Task directions: Your task is to reproduce exactly the lines that run from the beginning of the data through the line where "## Analysis Notes" appears.
**** Given data ****
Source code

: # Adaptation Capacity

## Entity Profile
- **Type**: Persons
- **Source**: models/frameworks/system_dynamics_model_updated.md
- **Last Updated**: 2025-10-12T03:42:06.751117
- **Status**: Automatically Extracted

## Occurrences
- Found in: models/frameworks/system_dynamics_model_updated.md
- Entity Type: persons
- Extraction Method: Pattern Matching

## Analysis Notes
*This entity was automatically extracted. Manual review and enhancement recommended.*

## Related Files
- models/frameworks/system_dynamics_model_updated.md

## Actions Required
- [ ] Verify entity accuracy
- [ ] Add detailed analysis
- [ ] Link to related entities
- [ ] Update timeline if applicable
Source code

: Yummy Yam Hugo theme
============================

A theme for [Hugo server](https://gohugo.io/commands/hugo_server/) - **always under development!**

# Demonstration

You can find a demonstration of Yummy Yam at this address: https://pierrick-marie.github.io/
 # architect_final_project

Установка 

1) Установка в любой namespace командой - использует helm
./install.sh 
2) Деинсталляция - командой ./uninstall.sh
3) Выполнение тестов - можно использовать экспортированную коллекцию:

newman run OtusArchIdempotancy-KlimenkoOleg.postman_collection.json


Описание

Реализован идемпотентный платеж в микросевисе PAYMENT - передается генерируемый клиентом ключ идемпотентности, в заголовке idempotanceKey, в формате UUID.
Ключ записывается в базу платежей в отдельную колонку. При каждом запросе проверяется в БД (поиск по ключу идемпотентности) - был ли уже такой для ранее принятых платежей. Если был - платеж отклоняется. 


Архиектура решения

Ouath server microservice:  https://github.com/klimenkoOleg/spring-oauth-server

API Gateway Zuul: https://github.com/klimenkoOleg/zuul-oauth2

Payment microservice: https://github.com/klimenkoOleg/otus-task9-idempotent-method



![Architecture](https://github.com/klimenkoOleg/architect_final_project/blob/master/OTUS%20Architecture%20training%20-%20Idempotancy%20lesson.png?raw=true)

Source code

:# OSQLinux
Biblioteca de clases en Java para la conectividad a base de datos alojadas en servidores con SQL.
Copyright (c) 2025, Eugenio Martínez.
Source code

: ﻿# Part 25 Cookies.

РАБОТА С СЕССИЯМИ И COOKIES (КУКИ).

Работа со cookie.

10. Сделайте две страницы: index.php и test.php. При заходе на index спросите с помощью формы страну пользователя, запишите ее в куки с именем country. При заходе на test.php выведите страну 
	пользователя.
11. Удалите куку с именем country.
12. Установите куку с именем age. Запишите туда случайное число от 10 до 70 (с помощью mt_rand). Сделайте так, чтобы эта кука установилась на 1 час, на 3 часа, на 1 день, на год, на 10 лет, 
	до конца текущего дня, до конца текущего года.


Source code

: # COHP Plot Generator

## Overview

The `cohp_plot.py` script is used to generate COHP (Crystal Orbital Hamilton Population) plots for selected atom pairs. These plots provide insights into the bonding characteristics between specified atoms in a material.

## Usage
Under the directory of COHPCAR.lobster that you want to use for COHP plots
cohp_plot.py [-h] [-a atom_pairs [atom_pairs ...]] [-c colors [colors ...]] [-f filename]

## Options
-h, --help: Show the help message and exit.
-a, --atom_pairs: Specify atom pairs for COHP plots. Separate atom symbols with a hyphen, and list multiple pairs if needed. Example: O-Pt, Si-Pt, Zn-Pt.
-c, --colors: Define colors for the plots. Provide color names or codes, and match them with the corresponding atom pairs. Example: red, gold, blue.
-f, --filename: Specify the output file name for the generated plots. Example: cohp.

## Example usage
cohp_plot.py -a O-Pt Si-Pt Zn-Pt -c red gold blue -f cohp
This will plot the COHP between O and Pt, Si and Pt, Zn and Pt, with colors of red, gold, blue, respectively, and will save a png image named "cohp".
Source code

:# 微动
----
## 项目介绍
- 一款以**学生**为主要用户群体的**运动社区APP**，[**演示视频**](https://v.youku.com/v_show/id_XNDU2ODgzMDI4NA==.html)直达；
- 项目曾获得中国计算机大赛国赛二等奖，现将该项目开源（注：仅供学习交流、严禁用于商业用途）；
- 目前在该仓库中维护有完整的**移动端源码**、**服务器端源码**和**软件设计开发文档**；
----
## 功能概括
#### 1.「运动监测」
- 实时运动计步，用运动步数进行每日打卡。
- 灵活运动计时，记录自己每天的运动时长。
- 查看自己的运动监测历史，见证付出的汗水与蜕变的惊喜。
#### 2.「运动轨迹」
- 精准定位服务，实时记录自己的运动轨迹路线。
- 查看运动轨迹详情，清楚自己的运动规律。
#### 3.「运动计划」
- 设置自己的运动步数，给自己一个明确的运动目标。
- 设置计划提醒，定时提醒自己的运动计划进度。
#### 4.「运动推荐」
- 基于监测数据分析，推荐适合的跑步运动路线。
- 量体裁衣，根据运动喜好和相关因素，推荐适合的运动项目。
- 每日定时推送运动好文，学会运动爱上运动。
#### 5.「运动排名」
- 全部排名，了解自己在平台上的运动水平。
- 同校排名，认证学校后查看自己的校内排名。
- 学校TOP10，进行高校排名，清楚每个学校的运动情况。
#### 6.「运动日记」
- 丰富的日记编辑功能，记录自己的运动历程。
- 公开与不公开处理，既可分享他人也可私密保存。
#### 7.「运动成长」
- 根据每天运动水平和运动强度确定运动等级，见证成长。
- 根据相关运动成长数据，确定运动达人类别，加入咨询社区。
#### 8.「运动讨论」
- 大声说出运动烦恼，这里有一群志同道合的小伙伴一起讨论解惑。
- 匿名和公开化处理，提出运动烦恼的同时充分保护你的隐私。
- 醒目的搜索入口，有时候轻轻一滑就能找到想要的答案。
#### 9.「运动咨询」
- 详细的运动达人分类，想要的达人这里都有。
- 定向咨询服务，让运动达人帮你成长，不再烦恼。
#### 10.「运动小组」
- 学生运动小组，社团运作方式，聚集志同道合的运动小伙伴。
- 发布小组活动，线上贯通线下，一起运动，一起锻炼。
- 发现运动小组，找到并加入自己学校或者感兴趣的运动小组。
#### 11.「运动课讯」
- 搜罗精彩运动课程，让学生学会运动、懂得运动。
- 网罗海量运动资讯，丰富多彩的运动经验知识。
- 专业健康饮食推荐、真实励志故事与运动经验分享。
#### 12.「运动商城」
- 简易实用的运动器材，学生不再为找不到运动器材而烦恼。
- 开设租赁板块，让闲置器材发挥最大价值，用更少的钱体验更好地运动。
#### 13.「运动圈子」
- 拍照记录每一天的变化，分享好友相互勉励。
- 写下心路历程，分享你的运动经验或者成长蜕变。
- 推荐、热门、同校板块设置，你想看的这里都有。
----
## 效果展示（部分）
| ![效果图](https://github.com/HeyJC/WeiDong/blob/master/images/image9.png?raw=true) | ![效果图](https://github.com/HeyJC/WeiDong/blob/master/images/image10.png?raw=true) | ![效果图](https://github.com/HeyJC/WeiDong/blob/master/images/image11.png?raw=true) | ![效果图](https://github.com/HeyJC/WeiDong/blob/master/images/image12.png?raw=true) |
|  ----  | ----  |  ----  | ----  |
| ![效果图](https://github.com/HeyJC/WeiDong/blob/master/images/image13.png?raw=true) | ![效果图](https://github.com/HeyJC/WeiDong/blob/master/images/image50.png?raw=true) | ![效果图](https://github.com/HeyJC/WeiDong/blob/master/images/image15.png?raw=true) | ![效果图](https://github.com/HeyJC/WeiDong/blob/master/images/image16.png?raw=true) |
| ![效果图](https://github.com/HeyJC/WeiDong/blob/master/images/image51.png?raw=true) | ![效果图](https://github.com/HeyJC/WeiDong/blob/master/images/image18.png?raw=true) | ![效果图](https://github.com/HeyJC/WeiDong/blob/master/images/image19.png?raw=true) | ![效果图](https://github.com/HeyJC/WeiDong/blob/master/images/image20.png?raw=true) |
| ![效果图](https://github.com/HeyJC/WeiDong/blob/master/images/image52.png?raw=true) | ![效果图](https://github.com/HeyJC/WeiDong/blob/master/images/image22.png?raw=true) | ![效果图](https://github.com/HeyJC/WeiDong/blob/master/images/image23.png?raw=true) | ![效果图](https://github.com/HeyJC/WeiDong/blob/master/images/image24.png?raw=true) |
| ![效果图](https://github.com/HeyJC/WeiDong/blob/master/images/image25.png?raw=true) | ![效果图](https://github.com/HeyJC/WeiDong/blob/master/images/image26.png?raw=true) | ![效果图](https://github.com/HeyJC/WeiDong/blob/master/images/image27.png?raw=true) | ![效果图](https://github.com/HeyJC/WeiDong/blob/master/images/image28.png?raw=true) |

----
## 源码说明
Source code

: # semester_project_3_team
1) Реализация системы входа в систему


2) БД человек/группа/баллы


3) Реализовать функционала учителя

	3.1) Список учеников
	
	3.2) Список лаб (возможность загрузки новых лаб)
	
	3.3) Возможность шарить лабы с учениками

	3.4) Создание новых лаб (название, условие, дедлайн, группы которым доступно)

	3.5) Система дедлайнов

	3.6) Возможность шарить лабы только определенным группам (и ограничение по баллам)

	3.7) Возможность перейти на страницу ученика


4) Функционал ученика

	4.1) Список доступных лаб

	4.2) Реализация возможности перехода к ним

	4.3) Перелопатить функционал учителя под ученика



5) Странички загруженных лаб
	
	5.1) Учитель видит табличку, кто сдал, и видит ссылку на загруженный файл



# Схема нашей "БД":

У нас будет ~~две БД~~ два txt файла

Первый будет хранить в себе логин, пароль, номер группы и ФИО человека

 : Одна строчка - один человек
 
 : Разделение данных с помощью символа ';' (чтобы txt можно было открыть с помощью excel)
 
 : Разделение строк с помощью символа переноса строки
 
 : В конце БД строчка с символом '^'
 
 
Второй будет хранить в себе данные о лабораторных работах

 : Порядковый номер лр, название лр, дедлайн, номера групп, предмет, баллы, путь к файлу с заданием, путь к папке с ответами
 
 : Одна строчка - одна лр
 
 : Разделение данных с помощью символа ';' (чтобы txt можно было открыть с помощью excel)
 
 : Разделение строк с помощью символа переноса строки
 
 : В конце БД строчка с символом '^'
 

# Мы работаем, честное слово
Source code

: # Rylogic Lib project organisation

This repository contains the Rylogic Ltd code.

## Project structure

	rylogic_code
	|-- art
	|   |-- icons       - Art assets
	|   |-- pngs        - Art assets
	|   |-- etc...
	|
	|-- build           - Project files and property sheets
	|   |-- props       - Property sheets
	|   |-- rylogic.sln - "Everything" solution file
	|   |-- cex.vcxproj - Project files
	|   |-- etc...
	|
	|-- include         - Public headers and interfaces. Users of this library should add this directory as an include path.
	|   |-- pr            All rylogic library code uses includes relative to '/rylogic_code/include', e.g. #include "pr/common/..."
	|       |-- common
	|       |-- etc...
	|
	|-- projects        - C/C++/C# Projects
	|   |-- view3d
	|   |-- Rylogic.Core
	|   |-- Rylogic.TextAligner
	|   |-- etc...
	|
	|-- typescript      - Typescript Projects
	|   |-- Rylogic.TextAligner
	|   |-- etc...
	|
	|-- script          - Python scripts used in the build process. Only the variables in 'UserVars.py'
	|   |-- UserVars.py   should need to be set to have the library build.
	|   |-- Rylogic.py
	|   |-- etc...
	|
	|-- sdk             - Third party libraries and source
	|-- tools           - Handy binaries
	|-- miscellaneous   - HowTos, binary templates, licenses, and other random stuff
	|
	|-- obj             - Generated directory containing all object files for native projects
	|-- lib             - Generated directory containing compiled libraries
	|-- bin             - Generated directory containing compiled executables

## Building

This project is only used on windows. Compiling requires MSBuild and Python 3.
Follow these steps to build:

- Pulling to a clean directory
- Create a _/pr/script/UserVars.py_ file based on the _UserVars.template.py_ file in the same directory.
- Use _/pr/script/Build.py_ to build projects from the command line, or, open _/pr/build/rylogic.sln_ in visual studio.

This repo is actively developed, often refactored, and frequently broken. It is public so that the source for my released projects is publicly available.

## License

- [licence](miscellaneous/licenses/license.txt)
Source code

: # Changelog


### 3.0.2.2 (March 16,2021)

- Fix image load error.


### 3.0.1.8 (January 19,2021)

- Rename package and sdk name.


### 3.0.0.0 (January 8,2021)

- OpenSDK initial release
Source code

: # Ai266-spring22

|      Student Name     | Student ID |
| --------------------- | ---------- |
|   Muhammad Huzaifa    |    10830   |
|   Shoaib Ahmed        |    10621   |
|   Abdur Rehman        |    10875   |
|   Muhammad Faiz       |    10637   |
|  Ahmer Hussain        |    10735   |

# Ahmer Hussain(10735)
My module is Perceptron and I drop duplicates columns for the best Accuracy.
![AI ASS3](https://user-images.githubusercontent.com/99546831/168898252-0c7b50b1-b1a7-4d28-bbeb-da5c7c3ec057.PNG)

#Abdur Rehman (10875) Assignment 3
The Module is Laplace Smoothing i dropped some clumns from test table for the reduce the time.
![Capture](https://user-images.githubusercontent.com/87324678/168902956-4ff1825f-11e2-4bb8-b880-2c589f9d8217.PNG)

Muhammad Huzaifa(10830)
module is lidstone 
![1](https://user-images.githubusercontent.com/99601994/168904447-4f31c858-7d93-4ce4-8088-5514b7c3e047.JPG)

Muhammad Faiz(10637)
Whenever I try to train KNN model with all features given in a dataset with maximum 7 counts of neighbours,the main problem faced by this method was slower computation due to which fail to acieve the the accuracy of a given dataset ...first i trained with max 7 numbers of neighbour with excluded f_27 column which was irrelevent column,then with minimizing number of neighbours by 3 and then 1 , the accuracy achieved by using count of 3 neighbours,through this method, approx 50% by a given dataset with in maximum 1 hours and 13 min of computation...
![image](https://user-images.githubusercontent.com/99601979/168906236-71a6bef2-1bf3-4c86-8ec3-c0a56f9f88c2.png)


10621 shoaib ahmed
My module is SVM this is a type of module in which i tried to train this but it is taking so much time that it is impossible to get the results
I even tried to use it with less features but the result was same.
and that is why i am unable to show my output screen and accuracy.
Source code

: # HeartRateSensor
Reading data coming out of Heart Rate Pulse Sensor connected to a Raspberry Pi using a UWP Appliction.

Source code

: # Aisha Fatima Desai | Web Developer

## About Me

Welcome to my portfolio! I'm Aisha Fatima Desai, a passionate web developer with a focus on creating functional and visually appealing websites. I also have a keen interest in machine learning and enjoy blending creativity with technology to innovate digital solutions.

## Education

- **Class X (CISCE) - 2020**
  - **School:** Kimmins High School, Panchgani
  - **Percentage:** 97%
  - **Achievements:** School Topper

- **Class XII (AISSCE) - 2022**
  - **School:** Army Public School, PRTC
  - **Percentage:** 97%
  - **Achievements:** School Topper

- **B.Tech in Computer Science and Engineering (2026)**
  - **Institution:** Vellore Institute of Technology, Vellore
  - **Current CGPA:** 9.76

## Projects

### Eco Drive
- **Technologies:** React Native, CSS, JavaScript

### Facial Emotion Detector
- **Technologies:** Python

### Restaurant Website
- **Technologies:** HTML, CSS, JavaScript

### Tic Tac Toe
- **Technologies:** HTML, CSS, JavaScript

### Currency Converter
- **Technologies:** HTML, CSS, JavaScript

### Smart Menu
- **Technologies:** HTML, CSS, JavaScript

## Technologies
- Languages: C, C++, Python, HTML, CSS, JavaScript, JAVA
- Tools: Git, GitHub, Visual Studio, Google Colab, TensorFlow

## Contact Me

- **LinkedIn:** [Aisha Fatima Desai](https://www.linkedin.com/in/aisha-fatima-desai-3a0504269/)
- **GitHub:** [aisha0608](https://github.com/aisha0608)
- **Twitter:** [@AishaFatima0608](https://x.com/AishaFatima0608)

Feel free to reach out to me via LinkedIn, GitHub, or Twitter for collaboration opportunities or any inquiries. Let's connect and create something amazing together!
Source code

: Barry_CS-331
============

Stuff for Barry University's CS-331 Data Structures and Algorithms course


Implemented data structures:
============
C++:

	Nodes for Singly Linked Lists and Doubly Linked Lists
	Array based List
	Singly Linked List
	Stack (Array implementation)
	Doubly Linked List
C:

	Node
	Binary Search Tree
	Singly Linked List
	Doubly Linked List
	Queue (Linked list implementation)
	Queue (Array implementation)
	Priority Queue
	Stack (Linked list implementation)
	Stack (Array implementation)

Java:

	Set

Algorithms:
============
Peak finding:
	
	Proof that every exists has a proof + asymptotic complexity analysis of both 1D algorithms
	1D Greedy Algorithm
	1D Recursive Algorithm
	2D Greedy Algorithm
****
The completed task:
Source code

: # Adaptation Capacity

## Entity Profile
- **Type**: Persons
- **Source**: models/frameworks/system_dynamics_model_updated.md
- **Last Updated**: 2025-10-12T03:42:06.751117
- **Status**: Automatically Extracted

## Occurrences
- Found in: models/frameworks/system_dynamics_model_updated.md
- Entity Type: persons
- Extraction Method: Pattern Matching

## Analysis Notes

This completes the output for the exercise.